In a letter to EPA Administrator Lisa Jackson, retired professor of physics Howard Hayden slays two recent viro myths with ease. Like zombies, they'll no doubt return, but arguments like these are hard to overcome.
It has been often said that the "science is settled" on the issue of CO2 and climate. Let me put this claim to rest with a simple one-letter proof that it is false.Prof. Hayden demonstrates here a superb method for convincing others: he uses facts to show how the assertion couldn't possibly be true, no matter what nuances one might consider. Or, more accurately, it's a superb method when the reader is open to logical persuasion. Whether that's true of someone willing to accept a job as EPA Administrator is a question I leave to another time.
The letter is s, the one that changes model into models. If the science were settled, there would be precisely one model, and it would be in agreement with measurements.
Alternatively, one may ask which one of the twenty-some models settled the science so that all the rest could be discarded along with the research funds that have kept those models alive.
We can take this further. Not a single climate model predicted the current cooling phase. If the science were settled, the model (singular) would have predicted it.
Let me next address the horror story that we are approaching (or have passed) a "tipping point." Anybody who has worked with amplifiers knows about tipping points. The output "goes to the rail." Not only that, but it stays there. That's the official worry coming from the likes of James Hansen (of NASAGISS) and Al Gore.
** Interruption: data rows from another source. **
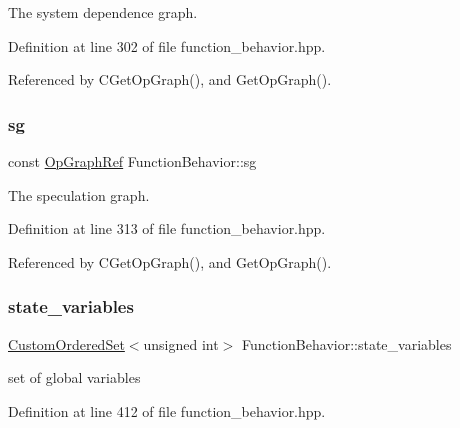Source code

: The system dependence graph. 



Definition at line 302 of file function\+\_\+behavior.\+hpp.



Referenced by C\+Get\+Op\+Graph(), and Get\+Op\+Graph().

\mbox{\label{classFunctionBehavior_ada707e113446bf70398f1b3612a012f9}} 
\subsubsection{\texorpdfstring{sg}{sg}}
{\footnotesize\ttfamily const \hyperlink{op__graph_8hpp_aee97c95c40f791b60c451d9e29c72d39}{Op\+Graph\+Ref} Function\+Behavior\+::sg\hspace{0.3cm}{\ttfamily [private]}}



The speculation graph. 



Definition at line 313 of file function\+\_\+behavior.\+hpp.



Referenced by C\+Get\+Op\+Graph(), and Get\+Op\+Graph().

\mbox{\label{classFunctionBehavior_a3c944212c997d99ad71abc0afc7a72ee}} 
\subsubsection{\texorpdfstring{state\+\_\+variables}{state\_variables}}
{\footnotesize\ttfamily \hyperlink{classCustomOrderedSet}{Custom\+Ordered\+Set}$<$unsigned int$>$ Function\+Behavior\+::state\+\_\+variables\hspace{0.3cm}{\ttfamily [private]}}



set of global variables 



Definition at line 412 of file function\+\_\+behavior.\+hpp.

\mbox{\label{classFunctionBehavior_a062d9b8d97d2d023acf71bbe6e7f080b}} 
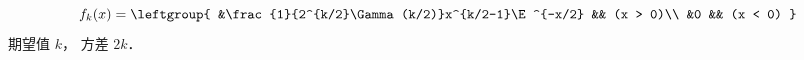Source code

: 

\begin{equation}
f_k(x) = \leftgroup{
&\frac{1}{2^{k/2}\Gamma(k/2)}x^{k/2-1}\E^{-x/2} && (x > 0)\\
&0 && (x < 0)
}\end{equation}
期望值 $k$， 方差 $2k$．
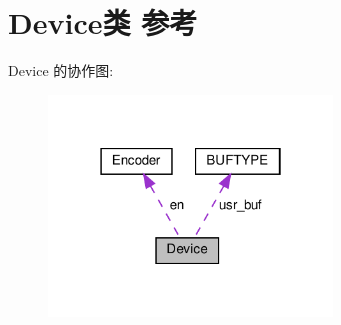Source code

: \hypertarget{class_device}{}\section{Device类 参考}
\label{class_device}


Device 的协作图\+:
\nopagebreak
\begin{figure}[H]
\begin{center}
\leavevmode
\includegraphics[width=214pt]{class_device__coll__graph}
\end{center}
\end{figure}
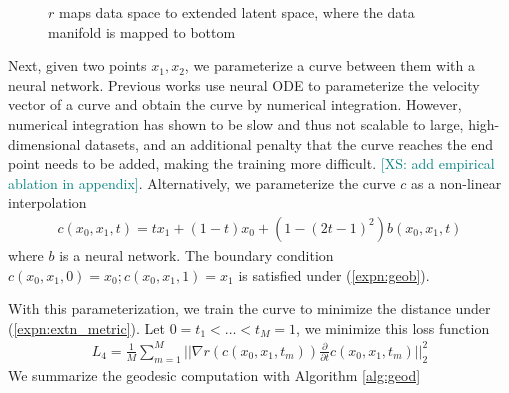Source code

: \documentclass{article}
\theoremstyle{plain}
\theoremstyle{definition}
\theoremstyle{remark}
\newcommand{\xin}[1]{\textcolor{teal}{[XS: #1]}}
\begin{document}
\begin{figure}[htbp]
    \centering
    \caption{$r$ maps data space to extended latent space, where the data manifold is mapped to bottom}
    \label{fig:extn}
\end{figure}
\par Next, given two points $x_1,x_2$, we parameterize a curve between them with a neural network. Previous works \cite{fasina2023neural,huguet2022manifold} use neural ODE \cite{chen2018neural} to parameterize the velocity vector of a curve and obtain the curve by numerical integration. However, numerical integration has shown to be slow and thus not scalable to large, high-dimensional datasets, and an additional penalty that the curve reaches the end point needs to be added, making the training more difficult. \xin{add empirical ablation in appendix}. Alternatively, we parameterize the curve $c$ as a non-linear interpolation
\begin{align}
    c(x_0,x_1,t)=tx_1+(1-t)x_0+(1-(2t-1)^2)b(x_0,x_1,t)\label{expn:geob}
\end{align}
where $b$ is a neural network. The boundary condition $c(x_0,x_1,0)=x_0;c(x_0,x_1,1)=x_1$ is satisfied under (\ref{expn:geob}).
\par With this parameterization, we train the curve to minimize the distance under (\ref{expn:extn_metric}). Let $0=t_1<\dots<t_M=1$, we minimize this loss function
\begin{align}
    L_4=\frac{1}{M}\sum_{m=1}^{M}||\nabla r(c(x_0,x_1,t_m))\frac{\partial}{\partial t}c(x_0,x_1,t_m)||_2^2
\end{align}
We summarize the geodesic computation with Algorithm \ref{alg:geod}
\end{document}
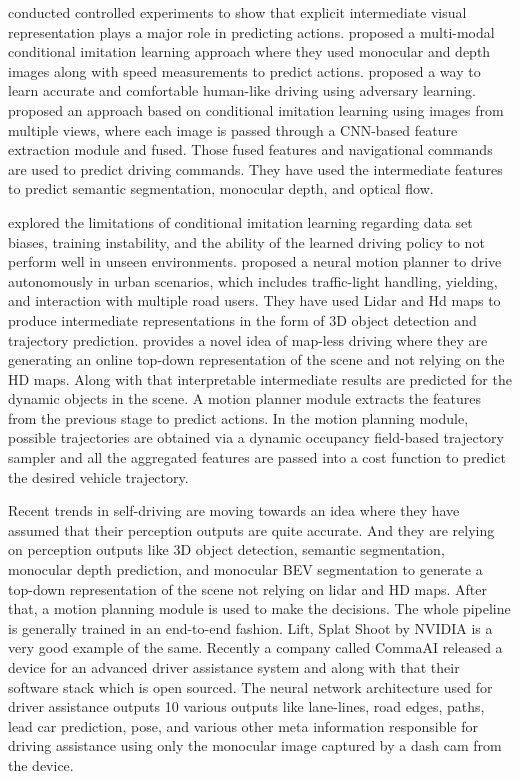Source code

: \cite{DBLP:journals/corr/abs-1905-12887} conducted controlled experiments to show that explicit intermediate visual representation plays a major role in predicting actions. \cite{DBLP:journals/corr/abs-1906-03199} proposed a multi-modal conditional imitation learning approach where they used monocular and depth images along with speed measurements to predict actions. \cite{DBLP:journals/corr/abs-1903-10995} proposed a way to learn accurate and comfortable human-like driving using adversary learning. \cite{DBLP:journals/corr/abs-1912-00177} proposed an approach based on conditional imitation learning using images from multiple views, where each image is passed through a CNN-based feature extraction module and fused. Those fused features and navigational commands are used to predict driving commands. They have used the intermediate features to predict semantic segmentation, monocular depth, and optical flow. 


\cite{DBLP:journals/corr/abs-1904-08980} explored the limitations of conditional imitation learning regarding data set biases, training instability, and the ability of the learned driving policy to not perform well in unseen environments. \cite{DBLP:journals/corr/abs-2101-06679} proposed a neural motion planner to drive autonomously in urban scenarios, which includes traffic-light handling, yielding, and interaction with multiple road users. They have used Lidar and Hd maps to produce intermediate representations in the form of 3D object detection and trajectory prediction. \cite{Casas_2021_CVPR} provides a novel idea of map-less driving where they are generating an online top-down representation of the scene and not relying on the HD maps. Along with that interpretable intermediate results are predicted for the dynamic objects in the scene. A motion planner module extracts the features from the previous stage to predict actions. In the motion planning module, possible trajectories are obtained via a dynamic occupancy field-based trajectory sampler and all the aggregated features are passed into a cost function to predict the desired vehicle trajectory.  

Recent trends in self-driving are moving towards an idea where they have assumed that their perception outputs are quite accurate. And they are relying on perception outputs like 3D object detection, semantic segmentation, monocular depth prediction, and monocular BEV segmentation to generate a top-down representation of the scene not relying on lidar and HD maps. After that, a motion planning module is used to make the decisions. The whole pipeline is generally trained in an end-to-end fashion. Lift, Splat Shoot \cite{DBLP:journals/corr/abs-2008-05711} by NVIDIA is a very good example of the same. Recently a company called CommaAI released a device for an advanced driver assistance system and along with that their software stack which is open sourced. The neural network architecture used for driver assistance outputs 10 various outputs like lane-lines, road edges, paths, lead car prediction, pose, and various other meta information responsible for driving assistance using only the monocular image captured by a dash cam from the device. 

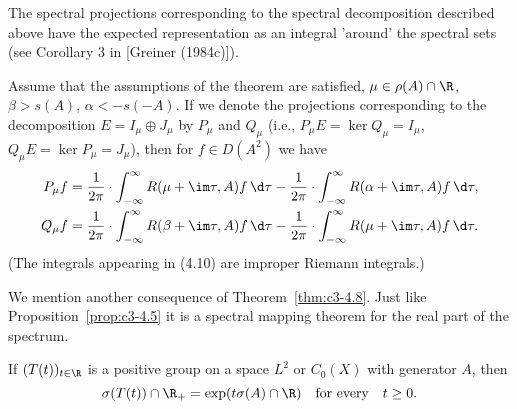 The spectral projections corresponding to the spectral decomposition
described above have the expected representation as an integral
'around' the spectral sets (see Corollary 3 in [Greiner (1984c)]).

\begin{corollary}\label{cor:c3-4.9}
Assume that the assumptions of the theorem are satisfied, $\mu \in \rho(A) \cap \R $, $\beta > s(A)$, $\alpha < -s(-A)$. If we denote the projections corresponding to the decomposition $E = I_{\mu} \oplus J_{\mu}$ by $P_{\mu}$ and $Q_{\mu}$
(i.e., $P_{\mu}E = \ker Q_{\mu} = I_{\mu}$, $Q_{\mu}E = \ker P_{\mu} = J_{\mu}$), then for $f \in D(A^2)$ we
have
\begin{equation}\label{eq:c3-4.10}
\begin{aligned}
	P_{\mu}f &= \frac{1}{2\pi} \cdot \int_{-\infty}^{\infty} R(\mu+\im\tau,A)f \, \d\tau - \frac{1}{2\pi} \cdot \int_{-\infty}^{\infty} R(\alpha+\im\tau,A)f \, \d\tau ,\\
	Q_{\mu}f &= \frac{1}{2\pi} \cdot \int_{-\infty}^{\infty} R(\beta+\im\tau,A)f \, \d\tau - \frac{1}{2\pi} \cdot \int_{-\infty}^{\infty} R(\mu+\im\tau,A)f \, \d\tau .
\end{aligned}
\end{equation}
(The integrals appearing in (4.10) are improper Riemann integrals.)
\end{corollary}
We mention another consequence of Theorem~\ref{thm:c3-4.8}. Just like Proposition~\ref{prop:c3-4.5} it is a
spectral mapping theorem for the real part of the spectrum.
%
%
\begin{corollary}\label{cor:c3-4.10}
If $(T(t))_{t \in \R }$ is a positive group on a space $L^2$ or
$C_0(X)$ with generator $A$, then
\begin{equation}\label{eq:c3-4.11}
	\sigma(T(t)) \cap \R _+ = \exp(t\sigma(A) \cap \R ) \quad \text{for every} \quad t \geq 0 .
\end{equation}
\end{corollary}

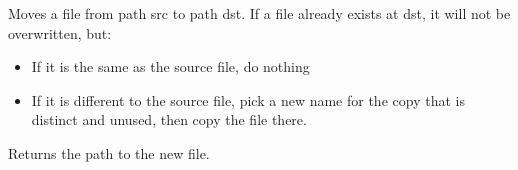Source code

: \documentclass[letterpaper,10pt,english]{sphinxmanual}
\begin{document}
\begin{fulllineitems}
\label{\detokenize{classes:classes.Utils.lg2ct}}
\pysigstartsignatures
{}
\pysigstopsignatures
\end{fulllineitems}


\begin{fulllineitems}
\label{\detokenize{classes:classes.Utils.ll2sphere_xyz}}
\pysigstartsignatures
{}
\pysigstopsignatures
\end{fulllineitems}


\begin{fulllineitems}
\label{\detokenize{classes:classes.Utils.move}}
\pysigstartsignatures
{}
\pysigstopsignatures
\sphinxAtStartPar
Moves a file from path src to path dst.
If a file already exists at dst, it will not be overwritten, but:
\begin{itemize}
\item {} 
\sphinxAtStartPar
If it is the same as the source file, do nothing

\item {} 
\sphinxAtStartPar
If it is different to the source file, pick a new name for the copy that
is distinct and unused, then copy the file there.

\end{itemize}

\sphinxAtStartPar
Returns the path to the new file.

\end{fulllineitems}

\end{document}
But therein lies the proof that we are nowhere near a tipping point. The Earth, it seems, has seen times when the CO2 concentration was up to 8,000 ppm, and that did not lead to a tipping point. If it did, we would not be here talking about it. In fact, seen on the long scale, the CO2 concentration in the present cycle of glacials (ca. 200 ppm) and interglacials (ca. 300-400 ppm) is lower than it has been for the last 300 million years.